------ DATA LISTING

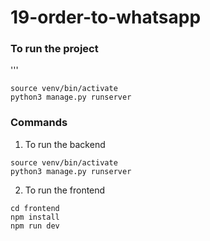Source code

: # 19-order-to-whatsapp

### To run the project
'''

    source venv/bin/activate
    python3 manage.py runserver
### Commands

1. To run the backend
```
source venv/bin/activate
python3 manage.py runserver
```
2. To run the frontend
```
cd frontend
npm install
npm run dev
```

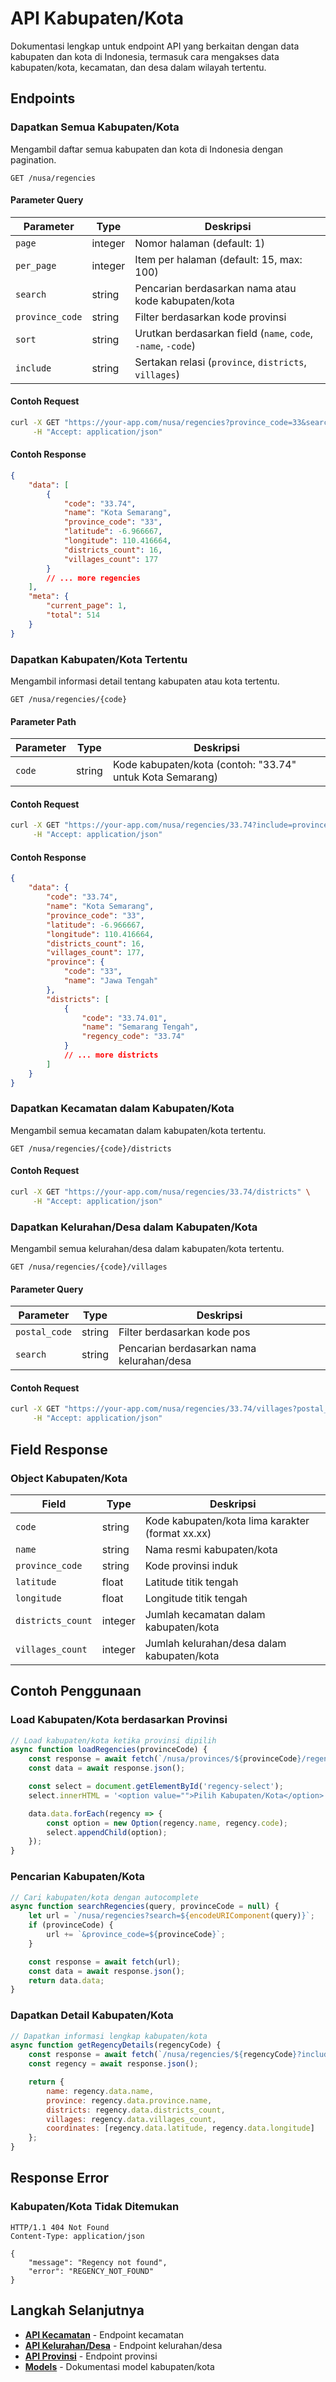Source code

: # API Kabupaten/Kota

Dokumentasi lengkap untuk endpoint API yang berkaitan dengan data kabupaten dan kota di Indonesia, termasuk cara mengakses data kabupaten/kota, kecamatan, dan desa dalam wilayah tertentu.

## Endpoints

### Dapatkan Semua Kabupaten/Kota

Mengambil daftar semua kabupaten dan kota di Indonesia dengan pagination.

```http
GET /nusa/regencies
```

#### Parameter Query

| Parameter | Type | Deskripsi |
|-----------|------|-----------|
| `page` | integer | Nomor halaman (default: 1) |
| `per_page` | integer | Item per halaman (default: 15, max: 100) |
| `search` | string | Pencarian berdasarkan nama atau kode kabupaten/kota |
| `province_code` | string | Filter berdasarkan kode provinsi |
| `sort` | string | Urutkan berdasarkan field (`name`, `code`, `-name`, `-code`) |
| `include` | string | Sertakan relasi (`province`, `districts`, `villages`) |

#### Contoh Request

```bash
curl -X GET "https://your-app.com/nusa/regencies?province_code=33&search=semarang" \
     -H "Accept: application/json"
```

#### Contoh Response

```json
{
    "data": [
        {
            "code": "33.74",
            "name": "Kota Semarang",
            "province_code": "33",
            "latitude": -6.966667,
            "longitude": 110.416664,
            "districts_count": 16,
            "villages_count": 177
        }
        // ... more regencies
    ],
    "meta": {
        "current_page": 1,
        "total": 514
    }
}
```

### Dapatkan Kabupaten/Kota Tertentu

Mengambil informasi detail tentang kabupaten atau kota tertentu.

```http
GET /nusa/regencies/{code}
```

#### Parameter Path

| Parameter | Type | Deskripsi |
|-----------|------|-----------|
| `code` | string | Kode kabupaten/kota (contoh: "33.74" untuk Kota Semarang) |

#### Contoh Request

```bash
curl -X GET "https://your-app.com/nusa/regencies/33.74?include=province,districts" \
     -H "Accept: application/json"
```

#### Contoh Response

```json
{
    "data": {
        "code": "33.74",
        "name": "Kota Semarang",
        "province_code": "33",
        "latitude": -6.966667,
        "longitude": 110.416664,
        "districts_count": 16,
        "villages_count": 177,
        "province": {
            "code": "33",
            "name": "Jawa Tengah"
        },
        "districts": [
            {
                "code": "33.74.01",
                "name": "Semarang Tengah",
                "regency_code": "33.74"
            }
            // ... more districts
        ]
    }
}
```

### Dapatkan Kecamatan dalam Kabupaten/Kota

Mengambil semua kecamatan dalam kabupaten/kota tertentu.

```http
GET /nusa/regencies/{code}/districts
```

#### Contoh Request

```bash
curl -X GET "https://your-app.com/nusa/regencies/33.74/districts" \
     -H "Accept: application/json"
```

### Dapatkan Kelurahan/Desa dalam Kabupaten/Kota

Mengambil semua kelurahan/desa dalam kabupaten/kota tertentu.

```http
GET /nusa/regencies/{code}/villages
```

#### Parameter Query

| Parameter | Type | Deskripsi |
|-----------|------|-----------|
| `postal_code` | string | Filter berdasarkan kode pos |
| `search` | string | Pencarian berdasarkan nama kelurahan/desa |

#### Contoh Request

```bash
curl -X GET "https://your-app.com/nusa/regencies/33.74/villages?postal_code=50132" \
     -H "Accept: application/json"
```

## Field Response

### Object Kabupaten/Kota

| Field | Type | Deskripsi |
|-------|------|-----------|
| `code` | string | Kode kabupaten/kota lima karakter (format xx.xx) |
| `name` | string | Nama resmi kabupaten/kota |
| `province_code` | string | Kode provinsi induk |
| `latitude` | float | Latitude titik tengah |
| `longitude` | float | Longitude titik tengah |
| `districts_count` | integer | Jumlah kecamatan dalam kabupaten/kota |
| `villages_count` | integer | Jumlah kelurahan/desa dalam kabupaten/kota |

## Contoh Penggunaan

### Load Kabupaten/Kota berdasarkan Provinsi

```js
// Load kabupaten/kota ketika provinsi dipilih
async function loadRegencies(provinceCode) {
    const response = await fetch(`/nusa/provinces/${provinceCode}/regencies?sort=name`);
    const data = await response.json();

    const select = document.getElementById('regency-select');
    select.innerHTML = '<option value="">Pilih Kabupaten/Kota</option>';

    data.data.forEach(regency => {
        const option = new Option(regency.name, regency.code);
        select.appendChild(option);
    });
}
```

### Pencarian Kabupaten/Kota

```js
// Cari kabupaten/kota dengan autocomplete
async function searchRegencies(query, provinceCode = null) {
    let url = `/nusa/regencies?search=${encodeURIComponent(query)}`;
    if (provinceCode) {
        url += `&province_code=${provinceCode}`;
    }

    const response = await fetch(url);
    const data = await response.json();
    return data.data;
}
```

### Dapatkan Detail Kabupaten/Kota

```js
// Dapatkan informasi lengkap kabupaten/kota
async function getRegencyDetails(regencyCode) {
    const response = await fetch(`/nusa/regencies/${regencyCode}?include=province`);
    const regency = await response.json();

    return {
        name: regency.data.name,
        province: regency.data.province.name,
        districts: regency.data.districts_count,
        villages: regency.data.villages_count,
        coordinates: [regency.data.latitude, regency.data.longitude]
    };
}
```

## Response Error

### Kabupaten/Kota Tidak Ditemukan

```http
HTTP/1.1 404 Not Found
Content-Type: application/json

{
    "message": "Regency not found",
    "error": "REGENCY_NOT_FOUND"
}
```

## Langkah Selanjutnya

- **[API Kecamatan](/id/api/districts)** - Endpoint kecamatan
- **[API Kelurahan/Desa](/id/api/villages)** - Endpoint kelurahan/desa
- **[API Provinsi](/id/api/provinces)** - Endpoint provinsi
- **[Models](/id/api/models/regency)** - Dokumentasi model kabupaten/kota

------------

EXERCISE BRIEF »
Give back the whole listing exactly as it stands. Drop every picture.

OUTPUT BELOW »
Source code

: # 19-order-to-whatsapp

### To run the project
'''

    source venv/bin/activate
    python3 manage.py runserver
### Commands

1. To run the backend
```
source venv/bin/activate
python3 manage.py runserver
```
2. To run the frontend
```
cd frontend
npm install
npm run dev
```

Source code

: # API Kabupaten/Kota

Dokumentasi lengkap untuk endpoint API yang berkaitan dengan data kabupaten dan kota di Indonesia, termasuk cara mengakses data kabupaten/kota, kecamatan, dan desa dalam wilayah tertentu.

## Endpoints

### Dapatkan Semua Kabupaten/Kota

Mengambil daftar semua kabupaten dan kota di Indonesia dengan pagination.

```http
GET /nusa/regencies
```

#### Parameter Query

| Parameter | Type | Deskripsi |
|-----------|------|-----------|
| `page` | integer | Nomor halaman (default: 1) |
| `per_page` | integer | Item per halaman (default: 15, max: 100) |
| `search` | string | Pencarian berdasarkan nama atau kode kabupaten/kota |
| `province_code` | string | Filter berdasarkan kode provinsi |
| `sort` | string | Urutkan berdasarkan field (`name`, `code`, `-name`, `-code`) |
| `include` | string | Sertakan relasi (`province`, `districts`, `villages`) |

#### Contoh Request

```bash
curl -X GET "https://your-app.com/nusa/regencies?province_code=33&search=semarang" \
     -H "Accept: application/json"
```

#### Contoh Response

```json
{
    "data": [
        {
            "code": "33.74",
            "name": "Kota Semarang",
            "province_code": "33",
            "latitude": -6.966667,
            "longitude": 110.416664,
            "districts_count": 16,
            "villages_count": 177
        }
        // ... more regencies
    ],
    "meta": {
        "current_page": 1,
        "total": 514
    }
}
```

### Dapatkan Kabupaten/Kota Tertentu

Mengambil informasi detail tentang kabupaten atau kota tertentu.

```http
GET /nusa/regencies/{code}
```

#### Parameter Path

| Parameter | Type | Deskripsi |
|-----------|------|-----------|
| `code` | string | Kode kabupaten/kota (contoh: "33.74" untuk Kota Semarang) |

#### Contoh Request

```bash
curl -X GET "https://your-app.com/nusa/regencies/33.74?include=province,districts" \
     -H "Accept: application/json"
```

#### Contoh Response

```json
{
    "data": {
        "code": "33.74",
        "name": "Kota Semarang",
        "province_code": "33",
        "latitude": -6.966667,
        "longitude": 110.416664,
        "districts_count": 16,
        "villages_count": 177,
        "province": {
            "code": "33",
            "name": "Jawa Tengah"
        },
        "districts": [
            {
                "code": "33.74.01",
                "name": "Semarang Tengah",
                "regency_code": "33.74"
            }
            // ... more districts
        ]
    }
}
```

### Dapatkan Kecamatan dalam Kabupaten/Kota

Mengambil semua kecamatan dalam kabupaten/kota tertentu.

```http
GET /nusa/regencies/{code}/districts
```

#### Contoh Request

```bash
curl -X GET "https://your-app.com/nusa/regencies/33.74/districts" \
     -H "Accept: application/json"
```

### Dapatkan Kelurahan/Desa dalam Kabupaten/Kota

Mengambil semua kelurahan/desa dalam kabupaten/kota tertentu.

```http
GET /nusa/regencies/{code}/villages
```

#### Parameter Query

| Parameter | Type | Deskripsi |
|-----------|------|-----------|
| `postal_code` | string | Filter berdasarkan kode pos |
| `search` | string | Pencarian berdasarkan nama kelurahan/desa |

#### Contoh Request

```bash
curl -X GET "https://your-app.com/nusa/regencies/33.74/villages?postal_code=50132" \
     -H "Accept: application/json"
```

## Field Response

### Object Kabupaten/Kota

| Field | Type | Deskripsi |
|-------|------|-----------|
| `code` | string | Kode kabupaten/kota lima karakter (format xx.xx) |
| `name` | string | Nama resmi kabupaten/kota |
| `province_code` | string | Kode provinsi induk |
| `latitude` | float | Latitude titik tengah |
| `longitude` | float | Longitude titik tengah |
| `districts_count` | integer | Jumlah kecamatan dalam kabupaten/kota |
| `villages_count` | integer | Jumlah kelurahan/desa dalam kabupaten/kota |

## Contoh Penggunaan

### Load Kabupaten/Kota berdasarkan Provinsi

```js
// Load kabupaten/kota ketika provinsi dipilih
async function loadRegencies(provinceCode) {
    const response = await fetch(`/nusa/provinces/${provinceCode}/regencies?sort=name`);
    const data = await response.json();

    const select = document.getElementById('regency-select');
    select.innerHTML = '<option value="">Pilih Kabupaten/Kota</option>';

    data.data.forEach(regency => {
        const option = new Option(regency.name, regency.code);
        select.appendChild(option);
    });
}
```

### Pencarian Kabupaten/Kota

```js
// Cari kabupaten/kota dengan autocomplete
async function searchRegencies(query, provinceCode = null) {
    let url = `/nusa/regencies?search=${encodeURIComponent(query)}`;
    if (provinceCode) {
        url += `&province_code=${provinceCode}`;
    }

    const response = await fetch(url);
    const data = await response.json();
    return data.data;
}
```

### Dapatkan Detail Kabupaten/Kota

```js
// Dapatkan informasi lengkap kabupaten/kota
async function getRegencyDetails(regencyCode) {
    const response = await fetch(`/nusa/regencies/${regencyCode}?include=province`);
    const regency = await response.json();

    return {
        name: regency.data.name,
        province: regency.data.province.name,
        districts: regency.data.districts_count,
        villages: regency.data.villages_count,
        coordinates: [regency.data.latitude, regency.data.longitude]
    };
}
```

## Response Error

### Kabupaten/Kota Tidak Ditemukan

```http
HTTP/1.1 404 Not Found
Content-Type: application/json

{
    "message": "Regency not found",
    "error": "REGENCY_NOT_FOUND"
}
```

## Langkah Selanjutnya

- **[API Kecamatan](/id/api/districts)** - Endpoint kecamatan
- **[API Kelurahan/Desa](/id/api/villages)** - Endpoint kelurahan/desa
- **[API Provinsi](/id/api/provinces)** - Endpoint provinsi
- **[Models](/id/api/models/regency)** - Dokumentasi model kabupaten/kota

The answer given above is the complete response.